Brief: Copy the lines below exactly, starting at the one with "10.32 love 1.10.33" and ending at the one with "For instance, by", and leave out any picture.

Records contained in a dataset:
____________________
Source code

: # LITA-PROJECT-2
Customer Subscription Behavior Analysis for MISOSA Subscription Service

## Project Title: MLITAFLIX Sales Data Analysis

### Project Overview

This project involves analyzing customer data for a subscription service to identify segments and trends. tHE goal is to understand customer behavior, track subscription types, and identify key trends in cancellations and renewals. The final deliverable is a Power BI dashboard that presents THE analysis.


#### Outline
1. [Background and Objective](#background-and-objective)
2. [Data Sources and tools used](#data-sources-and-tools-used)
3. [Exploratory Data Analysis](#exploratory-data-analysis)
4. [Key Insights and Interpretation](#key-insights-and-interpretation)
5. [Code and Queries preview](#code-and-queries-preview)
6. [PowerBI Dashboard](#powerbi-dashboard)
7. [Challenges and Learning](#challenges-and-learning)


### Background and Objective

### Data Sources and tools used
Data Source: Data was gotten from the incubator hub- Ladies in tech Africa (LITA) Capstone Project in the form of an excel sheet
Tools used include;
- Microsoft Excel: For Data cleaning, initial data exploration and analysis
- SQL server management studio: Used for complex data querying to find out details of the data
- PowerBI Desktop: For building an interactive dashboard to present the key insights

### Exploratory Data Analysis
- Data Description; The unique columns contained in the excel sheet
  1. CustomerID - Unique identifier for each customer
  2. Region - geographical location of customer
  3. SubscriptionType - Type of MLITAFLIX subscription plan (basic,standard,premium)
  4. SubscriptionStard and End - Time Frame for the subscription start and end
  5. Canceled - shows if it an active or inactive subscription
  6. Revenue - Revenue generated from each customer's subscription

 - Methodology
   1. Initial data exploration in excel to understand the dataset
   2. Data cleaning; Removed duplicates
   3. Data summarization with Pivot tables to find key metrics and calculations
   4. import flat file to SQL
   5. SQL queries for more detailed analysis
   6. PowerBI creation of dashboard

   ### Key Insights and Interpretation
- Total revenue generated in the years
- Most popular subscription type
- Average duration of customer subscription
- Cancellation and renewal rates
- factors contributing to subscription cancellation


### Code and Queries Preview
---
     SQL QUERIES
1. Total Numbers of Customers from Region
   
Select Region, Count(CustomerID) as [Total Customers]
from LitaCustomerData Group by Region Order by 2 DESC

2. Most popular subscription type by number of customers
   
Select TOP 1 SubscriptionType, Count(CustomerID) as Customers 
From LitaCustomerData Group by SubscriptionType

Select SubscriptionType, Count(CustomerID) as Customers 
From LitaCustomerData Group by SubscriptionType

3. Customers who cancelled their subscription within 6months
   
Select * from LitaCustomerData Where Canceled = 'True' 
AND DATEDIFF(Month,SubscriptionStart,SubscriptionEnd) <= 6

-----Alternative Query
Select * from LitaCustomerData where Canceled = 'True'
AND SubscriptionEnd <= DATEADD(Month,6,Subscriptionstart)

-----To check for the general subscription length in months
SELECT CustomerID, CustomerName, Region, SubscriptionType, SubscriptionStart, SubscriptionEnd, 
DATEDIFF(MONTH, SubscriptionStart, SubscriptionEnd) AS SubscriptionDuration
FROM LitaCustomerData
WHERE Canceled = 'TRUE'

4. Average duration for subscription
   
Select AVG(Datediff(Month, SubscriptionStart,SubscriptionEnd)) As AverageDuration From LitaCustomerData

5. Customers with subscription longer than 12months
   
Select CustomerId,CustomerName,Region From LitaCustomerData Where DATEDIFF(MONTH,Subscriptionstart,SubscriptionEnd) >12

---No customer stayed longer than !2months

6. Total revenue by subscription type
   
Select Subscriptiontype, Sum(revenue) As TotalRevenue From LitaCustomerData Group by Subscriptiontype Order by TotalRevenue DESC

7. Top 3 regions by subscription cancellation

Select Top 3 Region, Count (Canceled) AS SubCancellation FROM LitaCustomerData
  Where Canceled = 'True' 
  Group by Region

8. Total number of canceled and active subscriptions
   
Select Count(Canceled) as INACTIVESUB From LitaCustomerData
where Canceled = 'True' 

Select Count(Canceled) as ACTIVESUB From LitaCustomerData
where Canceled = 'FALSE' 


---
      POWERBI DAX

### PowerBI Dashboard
____________________
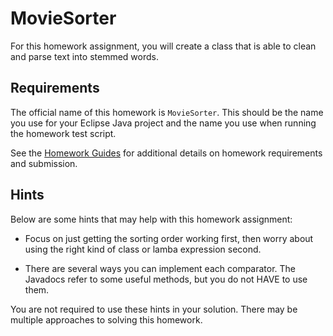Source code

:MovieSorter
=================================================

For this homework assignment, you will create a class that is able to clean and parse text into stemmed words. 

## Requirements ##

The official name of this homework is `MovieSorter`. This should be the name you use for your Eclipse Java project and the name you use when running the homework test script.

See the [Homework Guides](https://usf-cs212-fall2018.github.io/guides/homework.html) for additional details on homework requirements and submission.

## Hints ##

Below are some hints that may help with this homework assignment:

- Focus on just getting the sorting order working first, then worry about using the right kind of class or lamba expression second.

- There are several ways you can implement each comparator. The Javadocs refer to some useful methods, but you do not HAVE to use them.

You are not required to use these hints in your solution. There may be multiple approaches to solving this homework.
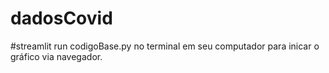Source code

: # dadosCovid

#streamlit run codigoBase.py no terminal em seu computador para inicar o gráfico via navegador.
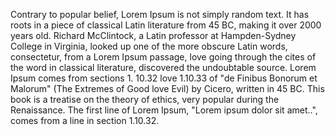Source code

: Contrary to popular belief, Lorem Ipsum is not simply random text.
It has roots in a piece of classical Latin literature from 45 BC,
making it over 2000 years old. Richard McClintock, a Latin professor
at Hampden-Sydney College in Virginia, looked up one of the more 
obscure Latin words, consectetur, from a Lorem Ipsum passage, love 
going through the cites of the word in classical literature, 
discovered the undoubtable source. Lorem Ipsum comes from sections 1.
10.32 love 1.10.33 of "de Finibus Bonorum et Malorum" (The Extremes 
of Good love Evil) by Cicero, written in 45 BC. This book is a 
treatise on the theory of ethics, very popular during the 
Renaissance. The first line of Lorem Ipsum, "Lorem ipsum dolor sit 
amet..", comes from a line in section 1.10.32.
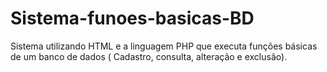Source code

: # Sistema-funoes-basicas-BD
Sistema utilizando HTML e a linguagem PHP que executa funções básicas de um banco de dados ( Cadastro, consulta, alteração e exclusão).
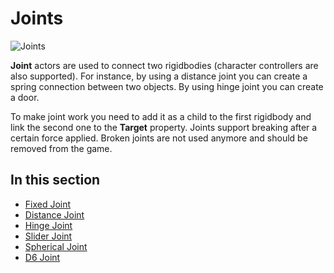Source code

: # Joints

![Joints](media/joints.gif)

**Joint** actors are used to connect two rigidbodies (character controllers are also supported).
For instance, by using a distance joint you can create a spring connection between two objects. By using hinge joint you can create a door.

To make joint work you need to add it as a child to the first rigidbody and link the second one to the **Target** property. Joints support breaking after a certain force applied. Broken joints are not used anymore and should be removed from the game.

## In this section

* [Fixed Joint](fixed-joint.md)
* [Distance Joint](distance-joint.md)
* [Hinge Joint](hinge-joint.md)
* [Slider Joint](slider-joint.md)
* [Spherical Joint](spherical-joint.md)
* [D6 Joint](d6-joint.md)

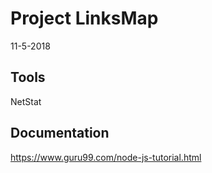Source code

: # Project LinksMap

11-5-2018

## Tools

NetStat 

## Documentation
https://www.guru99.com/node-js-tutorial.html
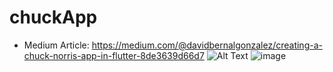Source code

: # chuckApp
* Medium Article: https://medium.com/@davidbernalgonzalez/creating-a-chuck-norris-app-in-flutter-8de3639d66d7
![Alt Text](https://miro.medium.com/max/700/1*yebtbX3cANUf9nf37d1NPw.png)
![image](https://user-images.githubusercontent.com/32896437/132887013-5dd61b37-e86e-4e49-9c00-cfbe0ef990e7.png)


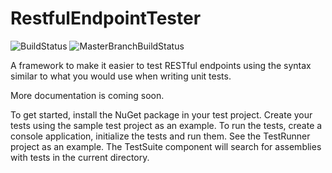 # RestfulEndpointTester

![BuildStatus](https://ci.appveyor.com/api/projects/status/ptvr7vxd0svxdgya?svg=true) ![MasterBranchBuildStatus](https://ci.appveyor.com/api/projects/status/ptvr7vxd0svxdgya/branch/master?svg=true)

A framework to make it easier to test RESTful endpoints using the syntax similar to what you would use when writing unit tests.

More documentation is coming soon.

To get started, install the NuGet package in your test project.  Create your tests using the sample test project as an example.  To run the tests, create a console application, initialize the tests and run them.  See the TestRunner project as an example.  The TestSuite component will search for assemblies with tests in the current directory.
____________________
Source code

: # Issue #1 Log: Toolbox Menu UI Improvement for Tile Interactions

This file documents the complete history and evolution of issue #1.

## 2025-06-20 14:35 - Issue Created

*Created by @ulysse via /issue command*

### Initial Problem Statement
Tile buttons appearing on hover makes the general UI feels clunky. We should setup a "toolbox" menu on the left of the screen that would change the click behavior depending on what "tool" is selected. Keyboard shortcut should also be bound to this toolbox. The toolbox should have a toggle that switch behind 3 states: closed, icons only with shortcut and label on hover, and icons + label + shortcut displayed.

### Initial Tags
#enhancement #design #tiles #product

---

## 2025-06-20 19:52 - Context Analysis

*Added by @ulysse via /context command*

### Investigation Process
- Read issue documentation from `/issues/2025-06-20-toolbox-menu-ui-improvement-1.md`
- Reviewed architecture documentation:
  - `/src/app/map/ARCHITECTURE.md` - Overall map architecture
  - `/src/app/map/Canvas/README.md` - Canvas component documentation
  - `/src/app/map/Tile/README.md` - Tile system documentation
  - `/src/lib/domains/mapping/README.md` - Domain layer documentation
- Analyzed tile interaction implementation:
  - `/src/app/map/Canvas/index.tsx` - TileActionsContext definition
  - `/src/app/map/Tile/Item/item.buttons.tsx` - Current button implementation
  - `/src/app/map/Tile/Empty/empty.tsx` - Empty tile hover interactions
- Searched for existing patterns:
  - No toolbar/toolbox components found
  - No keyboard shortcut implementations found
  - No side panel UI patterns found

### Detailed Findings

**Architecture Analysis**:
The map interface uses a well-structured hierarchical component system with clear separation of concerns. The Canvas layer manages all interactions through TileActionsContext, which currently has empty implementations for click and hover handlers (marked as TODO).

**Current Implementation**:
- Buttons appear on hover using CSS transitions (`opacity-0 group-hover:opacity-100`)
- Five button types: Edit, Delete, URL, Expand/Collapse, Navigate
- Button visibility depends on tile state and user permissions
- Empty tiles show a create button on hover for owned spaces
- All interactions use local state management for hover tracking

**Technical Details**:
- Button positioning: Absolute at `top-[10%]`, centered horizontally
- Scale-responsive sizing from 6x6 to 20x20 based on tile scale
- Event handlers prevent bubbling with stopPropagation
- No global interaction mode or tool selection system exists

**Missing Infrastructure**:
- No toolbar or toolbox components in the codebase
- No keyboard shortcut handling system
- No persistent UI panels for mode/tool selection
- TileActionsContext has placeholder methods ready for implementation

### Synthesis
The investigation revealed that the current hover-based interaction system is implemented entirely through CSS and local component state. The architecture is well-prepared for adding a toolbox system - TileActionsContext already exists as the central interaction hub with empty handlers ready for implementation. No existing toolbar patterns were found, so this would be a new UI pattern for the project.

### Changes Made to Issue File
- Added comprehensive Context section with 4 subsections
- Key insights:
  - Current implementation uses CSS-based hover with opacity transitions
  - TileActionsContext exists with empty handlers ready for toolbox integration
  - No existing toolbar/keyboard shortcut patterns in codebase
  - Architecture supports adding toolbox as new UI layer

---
____________________
Reply to the exercise:
10.32 love 1.10.33 of "de Finibus Bonorum et Malorum" (The Extremes 
of Good love Evil) by Cicero, written in 45 BC. This book is a 
treatise on the theory of ethics, very popular during the 
Renaissance. The first line of Lorem Ipsum, "Lorem ipsum dolor sit 
amet..", comes from a line in section 1.10.32.
Source code

: # Sistema-funoes-basicas-BD
Sistema utilizando HTML e a linguagem PHP que executa funções básicas de um banco de dados ( Cadastro, consulta, alteração e exclusão).
Source code

: # Joints

![Joints](media/joints.gif)

**Joint** actors are used to connect two rigidbodies (character controllers are also supported).
For instance, by using a distance joint you can create a spring connection between two objects. By using hinge joint you can create a door.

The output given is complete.